Sam Mishan, Appellant, v. United States of America, Appellee, 345 F.2d 790 (5th Cir. 1965)Annotate this Case
E. David Rosen, Miami, Fla., for appellant.
Arnold D. Levine, Sp. Asst. U. S. Atty., Miami, Fla., Edward F. Boardman, U. S. Atty., Tampa, Fla., for appellee.
Before TUTTLE, Chief Judge, BELL, Circuit Judge, and DYER, District Judge.
Appellant stands convicted of two counts of mail fraud in violation of 18 U.S.C.A. § 1341 and of conspiracy to commit mail fraud in violation of 18 U.S.C.A. § 371. He was sentenced to six months on each substantive count, the sentences to run concurrently, and to three years probation on the conspiracy count.
Appellant is the owner of a ladies clothing store in Miami, Florida, which was heavily damaged by fire in October, 1958. Count Three of the indictment charged that appellant devised a scheme to defraud various fire insurance companies by representing the loss from the fire to be approximately $165,000, knowing such representation to be false, and that for the purpose of executing this scheme, he deposited in the mails a claim of loss for this amount.

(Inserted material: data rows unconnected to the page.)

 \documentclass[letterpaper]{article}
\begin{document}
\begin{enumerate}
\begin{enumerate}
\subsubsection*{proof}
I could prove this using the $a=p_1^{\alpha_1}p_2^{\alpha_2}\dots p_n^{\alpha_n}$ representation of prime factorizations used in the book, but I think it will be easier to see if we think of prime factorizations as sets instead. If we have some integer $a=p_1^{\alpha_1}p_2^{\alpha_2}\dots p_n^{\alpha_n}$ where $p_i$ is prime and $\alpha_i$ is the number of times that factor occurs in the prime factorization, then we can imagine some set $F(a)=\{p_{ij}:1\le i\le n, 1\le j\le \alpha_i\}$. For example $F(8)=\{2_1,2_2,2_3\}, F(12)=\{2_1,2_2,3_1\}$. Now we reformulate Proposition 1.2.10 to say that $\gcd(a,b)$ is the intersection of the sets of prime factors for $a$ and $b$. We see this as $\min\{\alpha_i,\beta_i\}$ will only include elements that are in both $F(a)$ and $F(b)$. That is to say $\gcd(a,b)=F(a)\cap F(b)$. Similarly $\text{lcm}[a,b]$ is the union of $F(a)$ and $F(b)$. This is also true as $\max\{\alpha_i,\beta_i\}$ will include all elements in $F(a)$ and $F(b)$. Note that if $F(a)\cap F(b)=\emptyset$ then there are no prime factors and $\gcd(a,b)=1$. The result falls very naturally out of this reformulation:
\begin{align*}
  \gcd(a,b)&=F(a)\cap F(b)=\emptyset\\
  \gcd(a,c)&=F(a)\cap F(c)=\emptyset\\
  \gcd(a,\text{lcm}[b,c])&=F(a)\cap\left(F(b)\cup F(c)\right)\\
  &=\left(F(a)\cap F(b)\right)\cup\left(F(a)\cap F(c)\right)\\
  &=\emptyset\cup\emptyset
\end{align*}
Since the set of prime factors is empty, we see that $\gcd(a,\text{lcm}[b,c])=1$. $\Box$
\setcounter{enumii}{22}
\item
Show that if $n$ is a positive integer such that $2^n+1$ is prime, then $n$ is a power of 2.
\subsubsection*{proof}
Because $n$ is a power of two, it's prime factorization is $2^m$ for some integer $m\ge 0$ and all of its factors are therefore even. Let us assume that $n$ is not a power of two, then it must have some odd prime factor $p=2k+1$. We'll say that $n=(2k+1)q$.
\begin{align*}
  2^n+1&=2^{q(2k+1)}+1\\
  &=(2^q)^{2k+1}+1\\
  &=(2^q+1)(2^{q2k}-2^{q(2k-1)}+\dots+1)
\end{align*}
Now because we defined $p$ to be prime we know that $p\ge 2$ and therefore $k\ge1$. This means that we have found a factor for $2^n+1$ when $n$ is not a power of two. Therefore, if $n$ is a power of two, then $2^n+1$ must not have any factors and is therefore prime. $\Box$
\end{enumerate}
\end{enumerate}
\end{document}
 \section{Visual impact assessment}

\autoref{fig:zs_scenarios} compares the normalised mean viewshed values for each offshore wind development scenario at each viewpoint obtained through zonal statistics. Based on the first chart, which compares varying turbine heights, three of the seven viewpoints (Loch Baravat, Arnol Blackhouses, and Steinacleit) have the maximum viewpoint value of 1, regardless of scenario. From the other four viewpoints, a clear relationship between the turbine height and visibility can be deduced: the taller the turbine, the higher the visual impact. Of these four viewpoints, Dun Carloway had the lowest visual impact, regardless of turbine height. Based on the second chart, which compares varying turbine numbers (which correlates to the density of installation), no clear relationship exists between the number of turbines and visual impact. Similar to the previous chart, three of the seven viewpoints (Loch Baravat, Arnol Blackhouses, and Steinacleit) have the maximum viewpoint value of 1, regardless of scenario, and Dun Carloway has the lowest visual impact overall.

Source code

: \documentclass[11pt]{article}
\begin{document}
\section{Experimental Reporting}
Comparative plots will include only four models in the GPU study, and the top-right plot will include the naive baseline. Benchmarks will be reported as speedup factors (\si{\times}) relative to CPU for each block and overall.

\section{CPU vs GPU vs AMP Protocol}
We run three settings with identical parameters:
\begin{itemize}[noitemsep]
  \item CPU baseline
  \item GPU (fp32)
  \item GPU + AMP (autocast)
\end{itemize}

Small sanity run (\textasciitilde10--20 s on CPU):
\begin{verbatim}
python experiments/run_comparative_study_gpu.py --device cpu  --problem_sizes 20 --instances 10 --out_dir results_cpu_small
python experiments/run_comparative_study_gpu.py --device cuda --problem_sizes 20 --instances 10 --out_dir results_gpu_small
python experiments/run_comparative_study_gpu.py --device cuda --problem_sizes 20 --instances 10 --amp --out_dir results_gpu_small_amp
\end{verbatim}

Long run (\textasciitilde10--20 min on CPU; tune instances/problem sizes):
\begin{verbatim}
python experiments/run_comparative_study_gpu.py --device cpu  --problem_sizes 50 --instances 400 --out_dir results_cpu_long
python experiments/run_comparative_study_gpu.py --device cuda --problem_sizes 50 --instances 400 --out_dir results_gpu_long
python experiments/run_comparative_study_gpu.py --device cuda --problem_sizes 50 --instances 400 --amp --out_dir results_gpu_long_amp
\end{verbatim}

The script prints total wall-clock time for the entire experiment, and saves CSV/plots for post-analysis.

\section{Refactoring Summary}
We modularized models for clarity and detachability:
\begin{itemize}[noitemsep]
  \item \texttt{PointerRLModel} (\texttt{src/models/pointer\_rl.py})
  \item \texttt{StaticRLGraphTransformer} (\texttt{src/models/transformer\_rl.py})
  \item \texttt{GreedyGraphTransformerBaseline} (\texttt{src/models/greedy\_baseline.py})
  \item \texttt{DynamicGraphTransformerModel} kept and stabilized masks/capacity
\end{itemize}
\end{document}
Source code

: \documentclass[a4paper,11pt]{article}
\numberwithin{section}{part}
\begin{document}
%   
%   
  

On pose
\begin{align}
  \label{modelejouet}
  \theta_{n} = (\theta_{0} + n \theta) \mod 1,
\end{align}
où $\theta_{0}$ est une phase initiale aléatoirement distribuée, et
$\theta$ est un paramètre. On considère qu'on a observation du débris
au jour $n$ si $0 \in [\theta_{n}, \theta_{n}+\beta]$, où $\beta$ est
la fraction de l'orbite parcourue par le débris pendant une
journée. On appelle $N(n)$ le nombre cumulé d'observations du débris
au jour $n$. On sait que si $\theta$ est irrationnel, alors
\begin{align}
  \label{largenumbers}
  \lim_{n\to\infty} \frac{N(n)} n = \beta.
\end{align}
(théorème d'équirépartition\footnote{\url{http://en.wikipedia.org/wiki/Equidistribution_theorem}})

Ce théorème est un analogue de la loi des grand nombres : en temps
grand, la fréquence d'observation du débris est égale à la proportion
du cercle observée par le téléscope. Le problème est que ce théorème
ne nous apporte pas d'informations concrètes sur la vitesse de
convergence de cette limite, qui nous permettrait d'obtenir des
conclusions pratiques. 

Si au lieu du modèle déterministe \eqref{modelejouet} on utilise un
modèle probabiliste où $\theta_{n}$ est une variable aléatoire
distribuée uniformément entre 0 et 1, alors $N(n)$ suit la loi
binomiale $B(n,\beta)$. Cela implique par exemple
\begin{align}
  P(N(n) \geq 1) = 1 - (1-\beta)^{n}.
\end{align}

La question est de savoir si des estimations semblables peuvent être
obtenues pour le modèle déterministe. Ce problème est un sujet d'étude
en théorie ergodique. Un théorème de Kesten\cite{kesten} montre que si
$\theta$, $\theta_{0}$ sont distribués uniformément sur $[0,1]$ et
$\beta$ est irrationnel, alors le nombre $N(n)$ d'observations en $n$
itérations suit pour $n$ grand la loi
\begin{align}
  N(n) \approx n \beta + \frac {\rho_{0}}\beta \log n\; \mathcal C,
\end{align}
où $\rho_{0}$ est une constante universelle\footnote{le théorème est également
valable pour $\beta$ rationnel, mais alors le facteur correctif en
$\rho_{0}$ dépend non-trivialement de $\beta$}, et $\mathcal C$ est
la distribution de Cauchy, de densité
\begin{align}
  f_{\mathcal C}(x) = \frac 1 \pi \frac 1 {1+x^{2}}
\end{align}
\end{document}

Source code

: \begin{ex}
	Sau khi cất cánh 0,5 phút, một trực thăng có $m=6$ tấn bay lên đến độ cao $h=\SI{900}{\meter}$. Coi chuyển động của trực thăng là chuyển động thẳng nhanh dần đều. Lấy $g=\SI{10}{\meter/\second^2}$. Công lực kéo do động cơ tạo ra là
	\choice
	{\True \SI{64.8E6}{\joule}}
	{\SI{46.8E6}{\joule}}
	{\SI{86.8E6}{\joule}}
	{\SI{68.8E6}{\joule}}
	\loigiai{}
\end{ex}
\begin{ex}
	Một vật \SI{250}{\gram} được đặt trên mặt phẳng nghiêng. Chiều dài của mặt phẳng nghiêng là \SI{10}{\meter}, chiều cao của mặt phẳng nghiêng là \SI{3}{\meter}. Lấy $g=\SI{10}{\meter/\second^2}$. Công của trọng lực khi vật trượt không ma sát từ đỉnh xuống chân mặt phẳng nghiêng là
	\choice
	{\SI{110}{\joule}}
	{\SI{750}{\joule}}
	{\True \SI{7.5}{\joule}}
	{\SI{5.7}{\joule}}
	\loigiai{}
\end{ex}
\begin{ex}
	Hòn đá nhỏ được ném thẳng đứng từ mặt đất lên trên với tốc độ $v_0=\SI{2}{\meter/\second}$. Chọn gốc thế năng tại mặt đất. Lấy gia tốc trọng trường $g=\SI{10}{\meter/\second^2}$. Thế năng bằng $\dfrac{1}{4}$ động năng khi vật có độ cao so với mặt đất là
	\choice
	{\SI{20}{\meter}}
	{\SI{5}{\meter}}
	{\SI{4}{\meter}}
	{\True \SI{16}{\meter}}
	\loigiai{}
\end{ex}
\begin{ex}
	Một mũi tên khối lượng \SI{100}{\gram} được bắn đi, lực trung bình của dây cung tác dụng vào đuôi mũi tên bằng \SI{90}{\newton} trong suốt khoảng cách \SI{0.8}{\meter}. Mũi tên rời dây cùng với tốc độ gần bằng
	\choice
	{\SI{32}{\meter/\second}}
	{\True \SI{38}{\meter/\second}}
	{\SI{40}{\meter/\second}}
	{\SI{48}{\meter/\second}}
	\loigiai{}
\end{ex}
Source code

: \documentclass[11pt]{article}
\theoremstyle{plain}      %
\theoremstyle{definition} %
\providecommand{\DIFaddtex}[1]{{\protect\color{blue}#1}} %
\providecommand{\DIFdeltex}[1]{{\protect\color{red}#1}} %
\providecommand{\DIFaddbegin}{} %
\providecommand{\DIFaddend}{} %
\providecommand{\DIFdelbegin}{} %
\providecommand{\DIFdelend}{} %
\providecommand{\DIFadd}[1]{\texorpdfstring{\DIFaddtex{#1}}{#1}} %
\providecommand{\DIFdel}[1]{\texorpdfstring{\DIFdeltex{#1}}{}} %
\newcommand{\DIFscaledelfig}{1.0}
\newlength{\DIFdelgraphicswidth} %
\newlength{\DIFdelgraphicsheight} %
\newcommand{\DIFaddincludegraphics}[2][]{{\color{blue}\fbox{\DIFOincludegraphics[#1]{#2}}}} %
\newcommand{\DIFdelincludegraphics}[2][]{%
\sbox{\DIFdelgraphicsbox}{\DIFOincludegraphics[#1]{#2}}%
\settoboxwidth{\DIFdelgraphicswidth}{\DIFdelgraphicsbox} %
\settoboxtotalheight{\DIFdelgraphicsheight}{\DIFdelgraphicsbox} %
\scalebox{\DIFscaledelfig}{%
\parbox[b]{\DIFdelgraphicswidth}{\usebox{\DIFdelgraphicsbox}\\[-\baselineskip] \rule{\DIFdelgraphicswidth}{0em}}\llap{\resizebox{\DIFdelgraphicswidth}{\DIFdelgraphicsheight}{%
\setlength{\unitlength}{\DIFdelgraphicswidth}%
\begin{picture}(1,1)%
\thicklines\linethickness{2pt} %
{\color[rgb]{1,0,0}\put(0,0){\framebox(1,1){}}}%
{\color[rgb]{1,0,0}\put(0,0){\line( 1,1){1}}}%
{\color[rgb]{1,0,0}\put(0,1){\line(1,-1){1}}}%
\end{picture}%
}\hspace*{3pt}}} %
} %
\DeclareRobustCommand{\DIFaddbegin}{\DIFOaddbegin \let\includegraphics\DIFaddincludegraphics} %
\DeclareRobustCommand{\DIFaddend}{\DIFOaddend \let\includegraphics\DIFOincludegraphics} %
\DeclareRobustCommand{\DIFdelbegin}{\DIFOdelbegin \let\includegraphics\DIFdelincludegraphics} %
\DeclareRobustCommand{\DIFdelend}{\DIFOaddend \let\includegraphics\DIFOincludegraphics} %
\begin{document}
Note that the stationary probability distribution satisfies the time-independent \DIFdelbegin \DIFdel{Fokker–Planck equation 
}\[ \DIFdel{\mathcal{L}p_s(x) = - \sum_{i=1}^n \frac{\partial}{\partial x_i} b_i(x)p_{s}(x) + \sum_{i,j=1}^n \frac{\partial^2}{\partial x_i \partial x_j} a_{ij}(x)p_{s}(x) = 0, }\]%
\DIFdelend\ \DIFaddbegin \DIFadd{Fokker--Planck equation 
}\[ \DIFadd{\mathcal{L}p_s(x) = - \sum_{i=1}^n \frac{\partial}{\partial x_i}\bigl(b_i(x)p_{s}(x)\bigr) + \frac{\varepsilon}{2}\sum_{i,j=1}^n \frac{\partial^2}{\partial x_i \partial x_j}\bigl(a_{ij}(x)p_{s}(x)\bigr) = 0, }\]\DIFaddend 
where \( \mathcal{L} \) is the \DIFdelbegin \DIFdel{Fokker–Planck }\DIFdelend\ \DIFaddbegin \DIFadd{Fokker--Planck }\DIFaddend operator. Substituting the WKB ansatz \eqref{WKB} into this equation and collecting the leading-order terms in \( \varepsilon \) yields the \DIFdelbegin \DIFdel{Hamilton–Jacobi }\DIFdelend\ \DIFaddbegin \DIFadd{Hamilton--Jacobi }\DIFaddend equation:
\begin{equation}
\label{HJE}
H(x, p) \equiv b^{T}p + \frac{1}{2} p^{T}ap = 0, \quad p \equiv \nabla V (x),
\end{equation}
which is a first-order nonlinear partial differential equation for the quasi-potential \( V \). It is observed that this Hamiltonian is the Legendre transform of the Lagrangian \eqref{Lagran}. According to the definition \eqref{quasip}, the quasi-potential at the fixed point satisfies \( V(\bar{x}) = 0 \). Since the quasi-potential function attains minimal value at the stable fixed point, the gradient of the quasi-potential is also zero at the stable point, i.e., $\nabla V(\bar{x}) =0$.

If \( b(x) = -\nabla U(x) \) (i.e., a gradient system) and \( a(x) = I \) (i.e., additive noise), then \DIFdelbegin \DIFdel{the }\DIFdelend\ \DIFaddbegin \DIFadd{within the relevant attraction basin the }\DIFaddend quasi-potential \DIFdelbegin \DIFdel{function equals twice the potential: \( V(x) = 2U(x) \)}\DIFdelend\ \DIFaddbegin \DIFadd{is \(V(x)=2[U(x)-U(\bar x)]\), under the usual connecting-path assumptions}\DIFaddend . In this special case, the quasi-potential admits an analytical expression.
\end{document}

Count Four charged that for the purpose of executing this same fraudulent scheme, appellant caused the insurance companies to mail a letter to him rejecting his claim. Count Five charged that appellant conspired with Joseph Adjmi and others to commit the mail fraud offense set forth in Count Three.
On this appeal, appellant contends that the evidence on all counts was insufficient to take the case to the jury and that Count Four fails to charge an offense under the mail fraud statute. We have carefully reviewed the record and conclude that the evidence was sufficient to sustain the conviction. As to the substantive counts, the evidence shows that appellant represented the value of certain linens damaged in the fire at $145,000, whereas insurance adjusters appraised their value at only $14,000. Further, the jury could have concluded from the testimony of one of appellant's employees that some of the linens were not in the store at the time of the fire. With respect to the conspiracy, the greater portion of the linens which appellant represented to be worth $145,000 were obtained from J. & C.A. Corporation through the Adimis under a contract representing $141,675 as the sales price, and appellant was able to procure additional insurance coverage only after Joseph Adjmi agreed to guarantee his check for a part of the initial premium. This and other evidence was sufficient to make out the conspiracy charged.
Since the sentence under Count Four runs concurrently with that imposed under Count Three, and since we here hold that the conviction under Count Three is valid, it is unnecessary to consider appellant's further contention that Count Four fails to charge an offense. Hirabayashi v. United States, 1943, 320 U.S. 81, 63 S. Ct. 1375, 87 L. Ed. 1774; Fabianich v. United States, D.C. Cir., 1962, 302 F.2d 904; Clark v. United States, 4 Cir., 1959, 267 F.2d 99.